Ces bons et généreux traitements ont encore l’heureux effet de rendre les animaux de cette contrée moins ombrageux et plus confiants, plus calmes, et moins vindicatifs qu’on ne les trouve ailleurs. Cette observation n’a pas échappé aux voyageurs les plus judicieux, et il me serait aisé de l’étayer de preuves si mon sujet me permettait ces détails.

C’est un spectacle vraiment digne des regards d’un philosophe que celui d’un pays où se fait sentir une si belle harmonie entre l’homme et les créatures subordonnées à son espèce ; où tout annonce de part et d’autre un échange continuel de jouissances, un perfectionnement mutuel, un contentement réciproque ; enfin où l’ordre, la modération et la bienveillance, [31] président aux rapports qui doivent unir ces divers ouvrages de l’Être suprême. Il n’est pas difficile de concevoir combien celui qui pratique ces vertus doit en avoir d’autres, et que rien de ce qui concerne ses semblables ne peut lui être indifférent. Aussi, jamais nation n’offrit-elle autant d’établissements de bienfaisance, que de monuments de la plus touchante philanthropie ! Que d’institutions d’une charité également ingénieuse et inépuisable ! Que de secours de tout genre placés à portée des infortunes de toute espèce ! Que d’asiles ouverts à l’orphelin, au malade, à l’indigence, à la vieillesse, au repentir ! Quelle libéralité d’actions et de principes ! Quelle tendresse, je dirais presque, quelle faiblesse pour les enfants ! Quelle commisération pour l’étranger sans appui ! Quels égards pour le malheur ! Quels ménagements pour les malfaiteurs même jusqu’à l’instant fatal ou il n’est plus permis de douter de leurs crimes !

La loi dans un état est à la fois l’image et la gardienne des mœurs ; celle de l’Angleterre, qui admet le témoignage de la prostitution elle-même, rejette celui de ces hommes durs dont le métier, malheureusement indispensable, n’en est pas moins une cruauté perpétuelle ; qui chargent de coups les bêtes qu’ils conduisent au supplice, les assomment et les égorgent [32] de sang-froid, les dépouillent encore chaudes, tranchent et dépècent leurs cadavres, vivent avec eux et par eux, et ne cessent de les voir, de les sentir et de les toucher.
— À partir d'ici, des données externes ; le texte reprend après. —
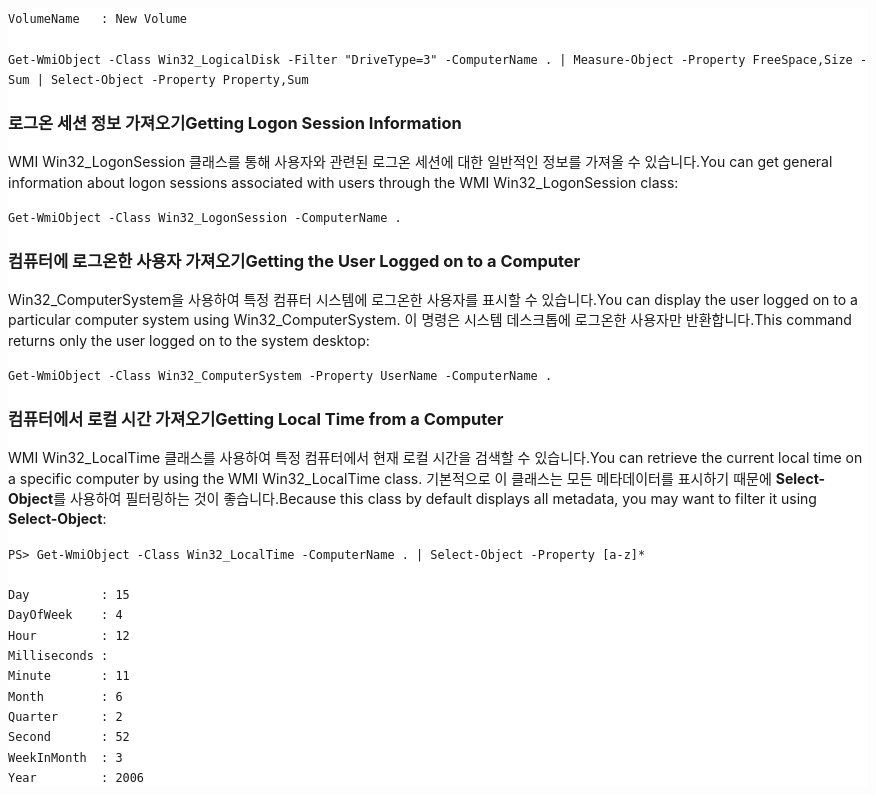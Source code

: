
 ```
VolumeName   : New Volume

Get-WmiObject -Class Win32_LogicalDisk -Filter "DriveType=3" -ComputerName . | Measure-Object -Property FreeSpace,Size -Sum | Select-Object -Property Property,Sum
```

### <a name="getting-logon-session-information"></a><span data-ttu-id="c583a-149">로그온 세션 정보 가져오기</span><span class="sxs-lookup"><span data-stu-id="c583a-149">Getting Logon Session Information</span></span>
<span data-ttu-id="c583a-150">WMI Win32_LogonSession 클래스를 통해 사용자와 관련된 로그온 세션에 대한 일반적인 정보를 가져올 수 있습니다.</span><span class="sxs-lookup"><span data-stu-id="c583a-150">You can get general information about logon sessions associated with users through the WMI Win32_LogonSession class:</span></span>

```
Get-WmiObject -Class Win32_LogonSession -ComputerName .
```

### <a name="getting-the-user-logged-on-to-a-computer"></a><span data-ttu-id="c583a-151">컴퓨터에 로그온한 사용자 가져오기</span><span class="sxs-lookup"><span data-stu-id="c583a-151">Getting the User Logged on to a Computer</span></span>
<span data-ttu-id="c583a-152">Win32_ComputerSystem을 사용하여 특정 컴퓨터 시스템에 로그온한 사용자를 표시할 수 있습니다.</span><span class="sxs-lookup"><span data-stu-id="c583a-152">You can display the user logged on to a particular computer system using Win32_ComputerSystem.</span></span> <span data-ttu-id="c583a-153">이 명령은 시스템 데스크톱에 로그온한 사용자만 반환합니다.</span><span class="sxs-lookup"><span data-stu-id="c583a-153">This command returns only the user logged on to the system desktop:</span></span>

```
Get-WmiObject -Class Win32_ComputerSystem -Property UserName -ComputerName .
```

### <a name="getting-local-time-from-a-computer"></a><span data-ttu-id="c583a-154">컴퓨터에서 로컬 시간 가져오기</span><span class="sxs-lookup"><span data-stu-id="c583a-154">Getting Local Time from a Computer</span></span>
<span data-ttu-id="c583a-155">WMI Win32_LocalTime 클래스를 사용하여 특정 컴퓨터에서 현재 로컬 시간을 검색할 수 있습니다.</span><span class="sxs-lookup"><span data-stu-id="c583a-155">You can retrieve the current local time on a specific computer by using the WMI Win32_LocalTime class.</span></span> <span data-ttu-id="c583a-156">기본적으로 이 클래스는 모든 메타데이터를 표시하기 때문에 **Select-Object**를 사용하여 필터링하는 것이 좋습니다.</span><span class="sxs-lookup"><span data-stu-id="c583a-156">Because this class by default displays all metadata, you may want to filter it using **Select-Object**:</span></span>

```
PS> Get-WmiObject -Class Win32_LocalTime -ComputerName . | Select-Object -Property [a-z]*

Day          : 15
DayOfWeek    : 4
Hour         : 12
Milliseconds :
Minute       : 11
Month        : 6
Quarter      : 2
Second       : 52
WeekInMonth  : 3
Year         : 2006
```
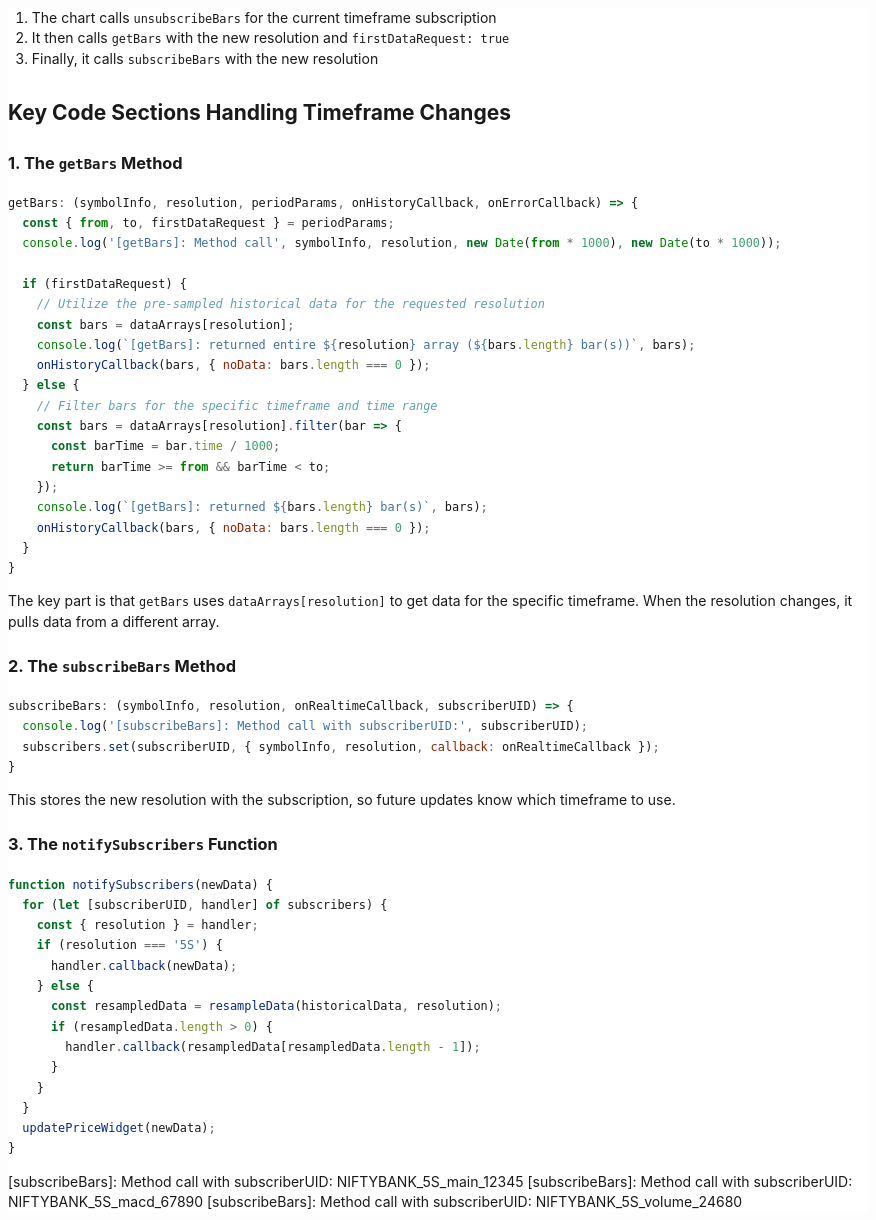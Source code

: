 1. The chart calls `unsubscribeBars` for the current timeframe subscription
2. It then calls `getBars` with the new resolution and `firstDataRequest: true`
3. Finally, it calls `subscribeBars` with the new resolution

## Key Code Sections Handling Timeframe Changes

### 1. The `getBars` Method

```javascript
getBars: (symbolInfo, resolution, periodParams, onHistoryCallback, onErrorCallback) => {
  const { from, to, firstDataRequest } = periodParams;
  console.log('[getBars]: Method call', symbolInfo, resolution, new Date(from * 1000), new Date(to * 1000));

  if (firstDataRequest) {
    // Utilize the pre-sampled historical data for the requested resolution
    const bars = dataArrays[resolution];
    console.log(`[getBars]: returned entire ${resolution} array (${bars.length} bar(s))`, bars);
    onHistoryCallback(bars, { noData: bars.length === 0 });
  } else {
    // Filter bars for the specific timeframe and time range
    const bars = dataArrays[resolution].filter(bar => {
      const barTime = bar.time / 1000;
      return barTime >= from && barTime < to;
    });
    console.log(`[getBars]: returned ${bars.length} bar(s)`, bars);
    onHistoryCallback(bars, { noData: bars.length === 0 });
  }
}
```

The key part is that `getBars` uses `dataArrays[resolution]` to get data for the specific timeframe. When the resolution changes, it pulls data from a different array.

### 2. The `subscribeBars` Method

```javascript
subscribeBars: (symbolInfo, resolution, onRealtimeCallback, subscriberUID) => {
  console.log('[subscribeBars]: Method call with subscriberUID:', subscriberUID);
  subscribers.set(subscriberUID, { symbolInfo, resolution, callback: onRealtimeCallback });
}
```

This stores the new resolution with the subscription, so future updates know which timeframe to use.

### 3. The `notifySubscribers` Function

```javascript
function notifySubscribers(newData) {
  for (let [subscriberUID, handler] of subscribers) {
    const { resolution } = handler;
    if (resolution === '5S') {
      handler.callback(newData);
    } else {
      const resampledData = resampleData(historicalData, resolution);
      if (resampledData.length > 0) {
        handler.callback(resampledData[resampledData.length - 1]);
      }
    }
  }
  updatePriceWidget(newData);
}
```


[subscribeBars]: Method call with subscriberUID: NIFTYBANK_5S_main_12345
[subscribeBars]: Method call with subscriberUID: NIFTYBANK_5S_macd_67890
[subscribeBars]: Method call with subscriberUID: NIFTYBANK_5S_volume_24680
En suivant d’un œil attentif les différents trafics qui accoutument à maltraiter les animaux, on y remarque la même influence sur les mœurs ; et c’est toujours là qu’on trouve le plus de dureté, de grossièreté et de malveillance. Si, des Etats nous passons aux individus, nous reconnaitrons aux mêmes signes, les caractères méchants et dangereux.

J’en appelle à tous ceux qui, dans les écoles nombreuses, ont donné leurs soins à la jeunesse ! Ils ont constamment observé que ceux de leurs élèves qui s’attachaient à nuire aux bêtes et s’appliquaient à les tourmenter, devenaient les persécuteurs et les fléaux de leurs condisciples, et joignaient communément la lâcheté à la tyrannie. Les maîtres qui ont eux-mêmes quelque sensibilité, voyant avec inquiétude ces tristes symptômes d’un endurcissement précoce et portant leurs regards dans l’avenir, ne peuvent rien augurer que de sinistre de ces âmes calleuses qui dès l’entrée de la vie sont déjà [33] mortes à la pitié.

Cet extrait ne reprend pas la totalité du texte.